TASK STATEMENT
Please give back word for word the lines of the material below between the line containing "monitoreo y mantenimiento" and the line containing "cultivos dado por", inclusive.

DATASET ENTRIES
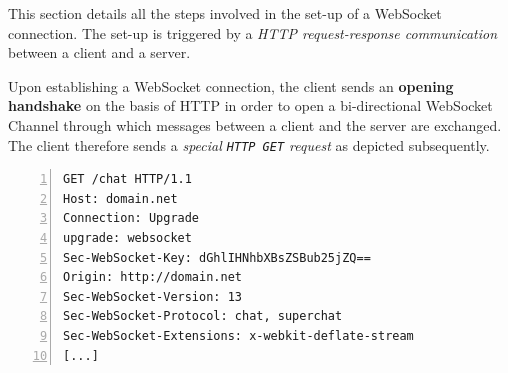 \documentclass[a4paper, justified, notoc]{tufte-handout} %
\begin{document}
This section details all the steps involved in the set-up of a WebSocket connection. The set-up is triggered by a \emph{HTTP request-response communication} between a client and a server.

Upon establishing a WebSocket connection, the client sends an \textbf{opening handshake} on the basis of HTTP in order to open a bi-directional WebSocket Channel through which messages between a client and the server are exchanged. The client therefore sends a \emph{special \texttt{HTTP GET} request} as depicted subsequently.

\newpage
\begin{Verbatim}[gobble=0,frame=lines,numbers=left]
GET /chat HTTP/1.1
Host: domain.net
Connection: Upgrade
upgrade: websocket
Sec-WebSocket-Key: dGhlIHNhbXBsZSBub25jZQ== 
Origin: http://domain.net
Sec-WebSocket-Version: 13
Sec-WebSocket-Protocol: chat, superchat 
Sec-WebSocket-Extensions: x-webkit-deflate-stream 
[...]
\end{Verbatim}

\end{document}
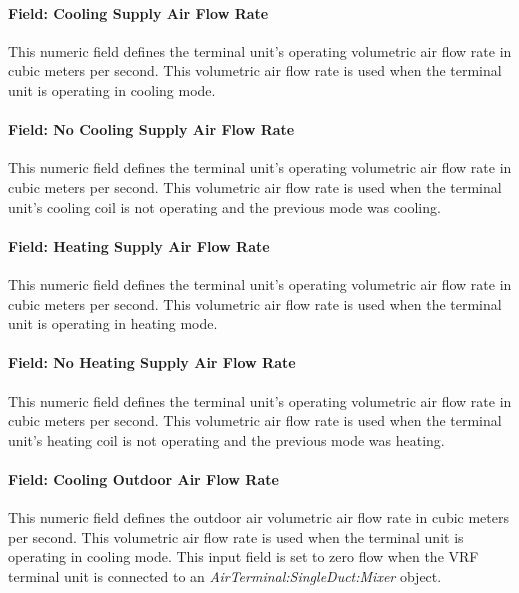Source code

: \paragraph{Field: Cooling Supply Air Flow Rate}\label{field-cooling-supply-air-flow-rate-3-001}

This numeric field defines the terminal unit's operating volumetric air flow rate in cubic meters per second. This volumetric air flow rate is used when the terminal unit is operating in cooling mode.

\paragraph{Field: No Cooling Supply Air Flow Rate}\label{field-no-cooling-supply-air-flow-rate-000}

This numeric field defines the terminal unit's operating volumetric air flow rate in cubic meters per second. This volumetric air flow rate is used when the terminal unit's cooling coil is not operating and the previous mode was cooling.

\paragraph{Field: Heating Supply Air Flow Rate}\label{field-heating-supply-air-flow-rate-3-001}

This numeric field defines the terminal unit's operating volumetric air flow rate in cubic meters per second. This volumetric air flow rate is used when the terminal unit is operating in heating mode.

\paragraph{Field: No Heating Supply Air Flow Rate}\label{field-no-heating-supply-air-flow-rate-000}

This numeric field defines the terminal unit's operating volumetric air flow rate in cubic meters per second. This volumetric air flow rate is used when the terminal unit's heating coil is not operating and the previous mode was heating.

\paragraph{Field: Cooling Outdoor Air Flow Rate}\label{field-cooling-outdoor-air-flow-rate-3}

This numeric field defines the outdoor air volumetric air flow rate in cubic meters per second. This volumetric air flow rate is used when the terminal unit is operating in cooling mode. This input field is set to zero flow when the VRF terminal unit is connected to an \textit{AirTerminal:SingleDuct:Mixer} object.

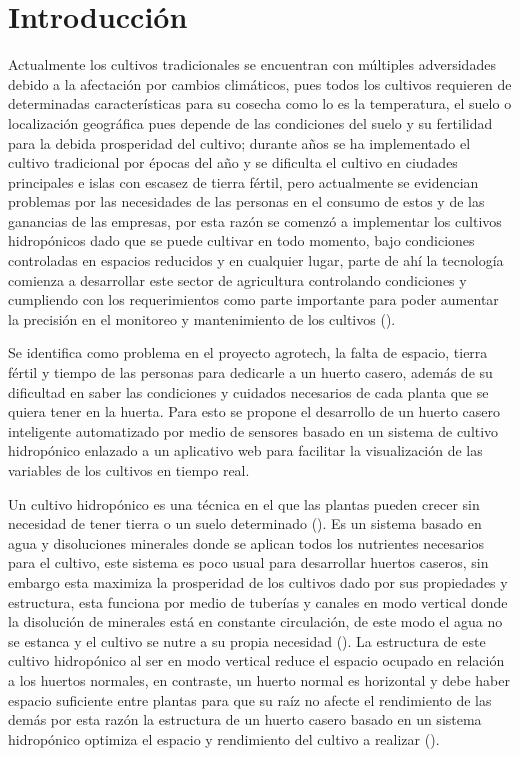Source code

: \section{Introducción} %
\label{sec:introduccion} %
\thispagestyle{plain}

\noindent Actualmente los cultivos tradicionales se encuentran con múltiples
adversidades debido a la afectación por cambios climáticos, pues todos los
cultivos requieren de determinadas características para su cosecha como lo es
la temperatura, el suelo o localización geográfica pues depende de las
condiciones del suelo y su fertilidad para la debida prosperidad del cultivo;
durante años se ha implementado el cultivo tradicional por épocas del año y se
dificulta el cultivo en ciudades principales e islas con escasez de tierra
fértil, pero actualmente se evidencian problemas por las necesidades de las
personas en el consumo de estos y de las ganancias de las empresas, por esta
razón se comenzó a implementar los cultivos hidropónicos dado que se puede
cultivar en todo momento, bajo condiciones controladas en espacios reducidos y
en cualquier lugar, parte de ahí la tecnología comienza a desarrollar este
sector de agricultura controlando condiciones y cumpliendo con los
requerimientos como parte importante para poder aumentar la precisión en el
monitoreo y mantenimiento de los cultivos (\cite{katama2019}).

\noindent Se identifica como problema en el proyecto agrotech, la falta de
espacio, tierra fértil y tiempo de las personas para dedicarle a un huerto
casero, además de su dificultad en saber las condiciones y cuidados necesarios
de cada planta que se quiera tener en la huerta. Para esto se propone el
desarrollo de un huerto casero inteligente automatizado por medio de sensores
basado en un sistema de cultivo hidropónico enlazado a un aplicativo web para
facilitar la visualización de las variables de los cultivos en tiempo real.

\noindent Un cultivo hidropónico es una técnica en el que las plantas pueden
crecer sin necesidad de tener tierra o un suelo determinado (\cite{belen2019}).
Es un sistema basado en agua y disoluciones minerales donde se aplican todos
los nutrientes necesarios para el cultivo, este sistema es poco usual para
desarrollar huertos caseros, sin embargo esta maximiza la prosperidad de los
cultivos dado por sus propiedades y estructura, esta funciona por medio de
tuberías y canales en modo vertical donde la disolución de minerales está en
constante circulación, de
este modo el agua no se estanca y el cultivo se nutre a su propia necesidad
(\cite{twenergy2019}). La estructura de este cultivo hidropónico al ser en modo vertical reduce
el espacio ocupado en relación a los huertos normales, en contraste, un huerto
normal es horizontal y debe haber espacio suficiente entre plantas para que su
raíz no afecte el rendimiento de las demás por esta razón la estructura de un
huerto casero basado en un sistema hidropónico optimiza el espacio y
rendimiento del cultivo a realizar (\cite{nievesperez2017}).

WRITTEN SOLUTION
monitoreo y mantenimiento de los cultivos (\cite{katama2019}).

\noindent Se identifica como problema en el proyecto agrotech, la falta de
espacio, tierra fértil y tiempo de las personas para dedicarle a un huerto
casero, además de su dificultad en saber las condiciones y cuidados necesarios
de cada planta que se quiera tener en la huerta. Para esto se propone el
desarrollo de un huerto casero inteligente automatizado por medio de sensores
basado en un sistema de cultivo hidropónico enlazado a un aplicativo web para
facilitar la visualización de las variables de los cultivos en tiempo real.

\noindent Un cultivo hidropónico es una técnica en el que las plantas pueden
crecer sin necesidad de tener tierra o un suelo determinado (\cite{belen2019}).
Es un sistema basado en agua y disoluciones minerales donde se aplican todos
los nutrientes necesarios para el cultivo, este sistema es poco usual para
desarrollar huertos caseros, sin embargo esta maximiza la prosperidad de los
cultivos dado por sus propiedades y estructura, esta funciona por medio de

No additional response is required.